Sounds real simple eh? You don't have to do much "scouting" to know when they have been on your farm. They so so much damage in one day it is hard to walk through where they have been. It is like walking on plowed ground.










The problem isn't us being so dumb and lacking woodcraft that we don't know they are here. The problem is they can move 10 miles overnight if you put hunting pressure on them and there are very few parcels bigger than 100 acres. Guess what? When they walk off my property I cannot scout, or I am trespassing. Each landowner has a different philosophy about things so effectively, these pigs can just move around as they please. 

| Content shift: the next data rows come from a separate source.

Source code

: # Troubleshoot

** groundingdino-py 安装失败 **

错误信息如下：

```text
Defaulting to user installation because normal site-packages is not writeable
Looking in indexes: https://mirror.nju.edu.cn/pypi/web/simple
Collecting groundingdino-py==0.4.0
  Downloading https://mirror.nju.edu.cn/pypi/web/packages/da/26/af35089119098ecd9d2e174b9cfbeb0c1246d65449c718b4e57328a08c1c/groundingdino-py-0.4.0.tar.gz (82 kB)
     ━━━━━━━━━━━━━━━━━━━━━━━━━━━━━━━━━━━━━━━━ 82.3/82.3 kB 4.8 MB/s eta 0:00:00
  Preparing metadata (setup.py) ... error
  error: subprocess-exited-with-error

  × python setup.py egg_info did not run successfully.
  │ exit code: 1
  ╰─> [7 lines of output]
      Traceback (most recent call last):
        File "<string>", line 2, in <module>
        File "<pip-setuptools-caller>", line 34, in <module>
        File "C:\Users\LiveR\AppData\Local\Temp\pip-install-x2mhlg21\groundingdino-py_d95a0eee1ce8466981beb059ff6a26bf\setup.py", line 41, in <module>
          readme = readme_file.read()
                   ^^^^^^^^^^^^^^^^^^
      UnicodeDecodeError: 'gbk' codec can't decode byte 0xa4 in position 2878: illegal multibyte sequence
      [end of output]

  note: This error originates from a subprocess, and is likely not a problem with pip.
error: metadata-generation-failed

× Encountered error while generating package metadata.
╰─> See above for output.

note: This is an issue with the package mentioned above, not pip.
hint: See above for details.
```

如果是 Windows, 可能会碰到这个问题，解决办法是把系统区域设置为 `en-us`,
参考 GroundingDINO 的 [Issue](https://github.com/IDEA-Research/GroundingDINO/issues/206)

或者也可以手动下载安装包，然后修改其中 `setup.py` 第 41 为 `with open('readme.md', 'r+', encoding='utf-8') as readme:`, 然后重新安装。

Lets suppose there is a group of pigs using the 4 square miles in this plat map as a core area (upper right). Pretty realistic distribution of where they were about 4 years ago. They are opportunistic feeders that will travel to whatever food source is available at the time, and they don't know were the property lines are, and they have 60 properties to roam on. One of these properties, prime bedding for pigs, is owned by a Vegan. He never walks back in his swamp so would have no idea they are there. They can hole up there and move at night to wherever they want to feed. Now, as the neighbors talk to each other over a year's time or so everyone realizes there is a problem, and we organize neighbor hood hunts. But it is done in a checkerboard pattern due to permission problems, so they can hole up on an unhunted property. Another thing they are known to do is just get out of Dodge, for example just move to a whole new territory. For example, as shown on the map, they could just move to center their activities 3 miles south. All of a sudden, they are gone, and no amount of "scouting" is going to find them. Over time, the neighbors start to see their gardens and fields being wrecked, and the cycle starts all over a gain.












> Again, if I wanted to shoot a hog, I'd think that whomever has a trap, has a better chance of having hogs in the vicinity!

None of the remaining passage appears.